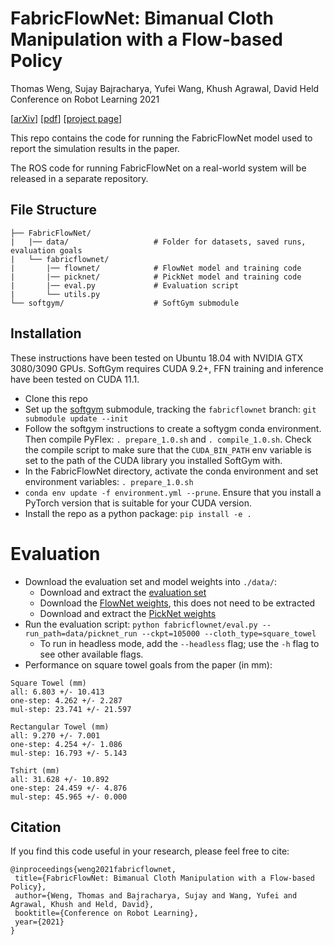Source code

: # FabricFlowNet: Bimanual Cloth Manipulation with a Flow-based Policy
Thomas Weng, Sujay Bajracharya, Yufei Wang, Khush Agrawal, David Held
Conference on Robot Learning 2021

[[arXiv](https://arxiv.org/abs/2111.05623)] [[pdf](https://arxiv.org/pdf/2111.05623.pdf)] [[project page](https://sites.google.com/view/fabricflownet)]

This repo contains the code for running the FabricFlowNet model used to report the simulation results in the paper.

The ROS code for running FabricFlowNet on a real-world system will be released in a separate repository. 

## File Structure
```angular2html
├── FabricFlowNet/
|   |── data/                   # Folder for datasets, saved runs, evaluation goals 
|   └── fabricflownet/
|       |── flownet/            # FlowNet model and training code
|       |── picknet/            # PickNet model and training code
|       |── eval.py             # Evaluation script
|       └── utils.py            
└── softgym/                    # SoftGym submodule
```

## Installation

These instructions have been tested on Ubuntu 18.04 with NVIDIA GTX 3080/3090 GPUs. 
SoftGym requires CUDA 9.2+, FFN training and inference have been tested on CUDA 11.1. 

* Clone this repo
* Set up the [softgym](https://github.com/Xingyu-Lin/softgym) submodule, tracking the `fabricflownet` branch: `git submodule update --init`
* Follow the softgym instructions to create a softygm conda environment. Then compile PyFlex: `. prepare_1.0.sh` and `. compile_1.0.sh`. Check the compile script to make sure that the `CUDA_BIN_PATH` env variable is set to the path of the CUDA library you installed SoftGym with. 
* In the FabricFlowNet directory, activate the conda environment and set environment variables: `. prepare_1.0.sh` 
* `conda env update -f environment.yml --prune`. Ensure that you install a PyTorch version that is suitable for your CUDA version.
* Install the repo as a python package: `pip install -e .`

# Evaluation
* Download the evaluation set and model weights into `./data/`:
    * Download and extract the [evaluation set](https://drive.google.com/file/d/1A9GUPXuVIC1K-LCCvzrK95-m9_UVSbPd/view?usp=sharing)
    * Download the [FlowNet weights](https://drive.google.com/file/d/1P7Upskczb-iqOsPjgcjsd4cnQQEuf-uY/view?usp=sharing), this does not need to be extracted
    * Download and extract the [PickNet weights](https://drive.google.com/file/d/1dCuSpMyvzkPU3AL7MeXeL7knP5ngyKvq/view?usp=sharing)
* Run the evaluation script: `python fabricflownet/eval.py --run_path=data/picknet_run --ckpt=105000 --cloth_type=square_towel`
    * To run in headless mode, add the `--headless` flag; use the `-h` flag to see other available flags. 
* Performance on square towel goals from the paper (in mm):
```
Square Towel (mm)
all: 6.803 +/- 10.413
one-step: 4.262 +/- 2.287
mul-step: 23.741 +/- 21.597
```
```
Rectangular Towel (mm)
all: 9.270 +/- 7.001
one-step: 4.254 +/- 1.086
mul-step: 16.793 +/- 5.143
```
```
Tshirt (mm)
all: 31.628 +/- 10.892
one-step: 24.459 +/- 4.876
mul-step: 45.965 +/- 0.000
```

## Citation
If you find this code useful in your research, please feel free to cite:
```
@inproceedings{weng2021fabricflownet,
 title={FabricFlowNet: Bimanual Cloth Manipulation with a Flow-based Policy},
 author={Weng, Thomas and Bajracharya, Sujay and Wang, Yufei and Agrawal, Khush and Held, David},
 booktitle={Conference on Robot Learning},
 year={2021}
}
```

Brief: A single number is the expected answer: how many lines of the entries contain "step".

Expected output: 6